# Your goal
Would you restate the listing word for word, with the images omitted?

# Provided data
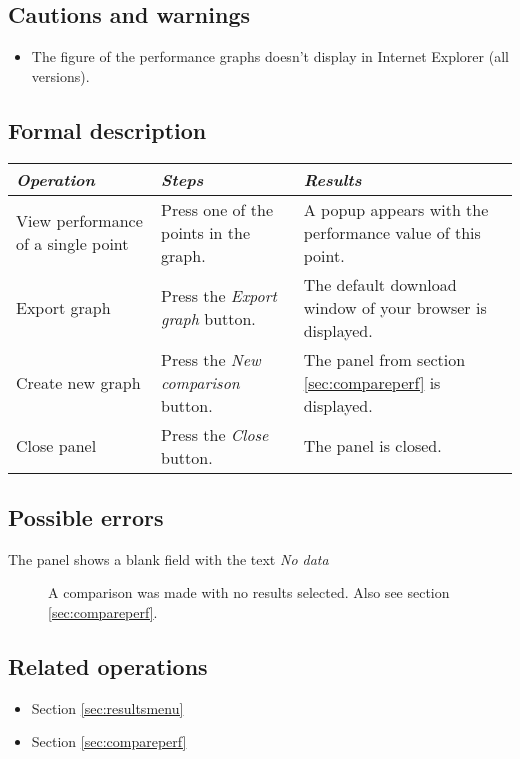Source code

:   \subsection*{Cautions and warnings}
  \begin{itemize}
  \item The figure of the performance graphs doesn't display in Internet Explorer (all versions).
  \end{itemize}

  \subsection*{Formal description}
    \begin{tabularx}{\textwidth}{XXX}
    \toprule
    \emph{Operation} & \emph{Steps} & \emph{Results} \\
    \midrule
    View performance of a single point & Press one of the points in the graph. & A popup appears with the performance value of this point. \\
    \midrule
    Export graph & Press the \emph{Export graph} button. & The default download window of your browser is displayed. \\
    \midrule
    Create new graph & Press the \emph{New comparison} button. & The panel from section \ref{sec:compareperf} is displayed. \\
    \midrule
    Close panel & Press the \emph{Close} button. & The panel is closed. \\
    \bottomrule
\end{tabularx}

  \subsection*{Possible errors}
  \begin{description}
  \item[The panel shows a blank field with the text \emph{No data}] A comparison was made with no results selected. Also see section \ref{sec:compareperf}.\\
  \end{description}

  \subsection*{Related operations}
   \begin{itemize}
   \item Section \ref{sec:resultsmenu}
   \item Section \ref{sec:compareperf}
  \end{itemize}

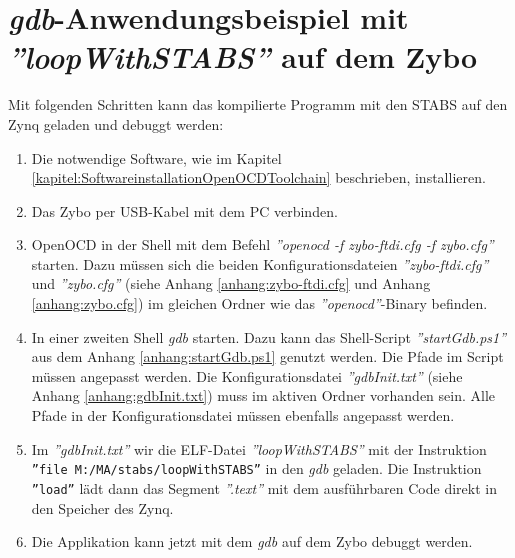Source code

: 


\section{\textit{gdb}-Anwendungsbeispiel mit \textit{''loopWithSTABS''} auf dem Zybo}
Mit folgenden Schritten kann das kompilierte Programm mit den STABS auf den Zynq geladen und debuggt werden:

\begin{enumerate}
	\item Die notwendige Software, wie im Kapitel \ref{kapitel:SoftwareinstallationOpenOCDToolchain} beschrieben, installieren.
	\item Das Zybo per USB-Kabel mit dem PC verbinden.
	\item OpenOCD in der Shell mit dem Befehl \textit{''openocd -f zybo-ftdi.cfg -f zybo.cfg''} starten.
	       Dazu müssen sich die beiden Konfigurationsdateien \textit{''zybo-ftdi.cfg''} und \textit{''zybo.cfg''} (siehe Anhang \ref{anhang:zybo-ftdi.cfg} und Anhang \ref{anhang:zybo.cfg}) im gleichen Ordner wie das \textit{''openocd''}-Binary befinden.
	\item In einer zweiten Shell \textit{gdb} starten.
	       Dazu kann das Shell-Script \textit{''startGdb.ps1''} aus dem Anhang \ref{anhang:startGdb.ps1} genutzt werden.
	       Die Pfade im Script müssen angepasst werden.
	       Die Konfigurationsdatei \textit{''gdbInit.txt''} (siehe Anhang \ref{anhang:gdbInit.txt}) muss im aktiven Ordner vorhanden sein.
	       Alle Pfade in der Konfigurationsdatei müssen ebenfalls angepasst werden.
	\item Im \textit{''gdbInit.txt''} wir die ELF-Datei \textit{''loopWithSTABS''} mit der Instruktion \texttt{''file M:/MA/stabs/loopWithSTABS''} in den \textit{gdb} geladen. Die Instruktion \texttt{''load''} lädt dann das Segment \textit{''.text''} mit dem ausführbaren Code direkt in den Speicher des Zynq.
	\item Die Applikation kann jetzt mit dem \textit{gdb} auf dem Zybo debuggt werden.
\end{enumerate}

# Task output
Source code

:   \subsection*{Cautions and warnings}
  \begin{itemize}
  \item The figure of the performance graphs doesn't display in Internet Explorer (all versions).
  \end{itemize}

  \subsection*{Formal description}
    \begin{tabularx}{\textwidth}{XXX}
    \toprule
    \emph{Operation} & \emph{Steps} & \emph{Results} \\
    \midrule
    View performance of a single point & Press one of the points in the graph. & A popup appears with the performance value of this point. \\
    \midrule
    Export graph & Press the \emph{Export graph} button. & The default download window of your browser is displayed. \\
    \midrule
    Create new graph & Press the \emph{New comparison} button. & The panel from section \ref{sec:compareperf} is displayed. \\
    \midrule
    Close panel & Press the \emph{Close} button. & The panel is closed. \\
    \bottomrule
\end{tabularx}

  \subsection*{Possible errors}
  \begin{description}
  \item[The panel shows a blank field with the text \emph{No data}] A comparison was made with no results selected. Also see section \ref{sec:compareperf}.\\
  \end{description}

  \subsection*{Related operations}
   \begin{itemize}
   \item Section \ref{sec:resultsmenu}
   \item Section \ref{sec:compareperf}
  \end{itemize}

Source code

: 


\section{\textit{gdb}-Anwendungsbeispiel mit \textit{''loopWithSTABS''} auf dem Zybo}
Mit folgenden Schritten kann das kompilierte Programm mit den STABS auf den Zynq geladen und debuggt werden:

\begin{enumerate}
	\item Die notwendige Software, wie im Kapitel \ref{kapitel:SoftwareinstallationOpenOCDToolchain} beschrieben, installieren.
	\item Das Zybo per USB-Kabel mit dem PC verbinden.
	\item OpenOCD in der Shell mit dem Befehl \textit{''openocd -f zybo-ftdi.cfg -f zybo.cfg''} starten.
	       Dazu müssen sich die beiden Konfigurationsdateien \textit{''zybo-ftdi.cfg''} und \textit{''zybo.cfg''} (siehe Anhang \ref{anhang:zybo-ftdi.cfg} und Anhang \ref{anhang:zybo.cfg}) im gleichen Ordner wie das \textit{''openocd''}-Binary befinden.
	\item In einer zweiten Shell \textit{gdb} starten.
	       Dazu kann das Shell-Script \textit{''startGdb.ps1''} aus dem Anhang \ref{anhang:startGdb.ps1} genutzt werden.
	       Die Pfade im Script müssen angepasst werden.
	       Die Konfigurationsdatei \textit{''gdbInit.txt''} (siehe Anhang \ref{anhang:gdbInit.txt}) muss im aktiven Ordner vorhanden sein.
	       Alle Pfade in der Konfigurationsdatei müssen ebenfalls angepasst werden.
	\item Im \textit{''gdbInit.txt''} wir die ELF-Datei \textit{''loopWithSTABS''} mit der Instruktion \texttt{''file M:/MA/stabs/loopWithSTABS''} in den \textit{gdb} geladen. Die Instruktion \texttt{''load''} lädt dann das Segment \textit{''.text''} mit dem ausführbaren Code direkt in den Speicher des Zynq.
	\item Die Applikation kann jetzt mit dem \textit{gdb} auf dem Zybo debuggt werden.
\end{enumerate}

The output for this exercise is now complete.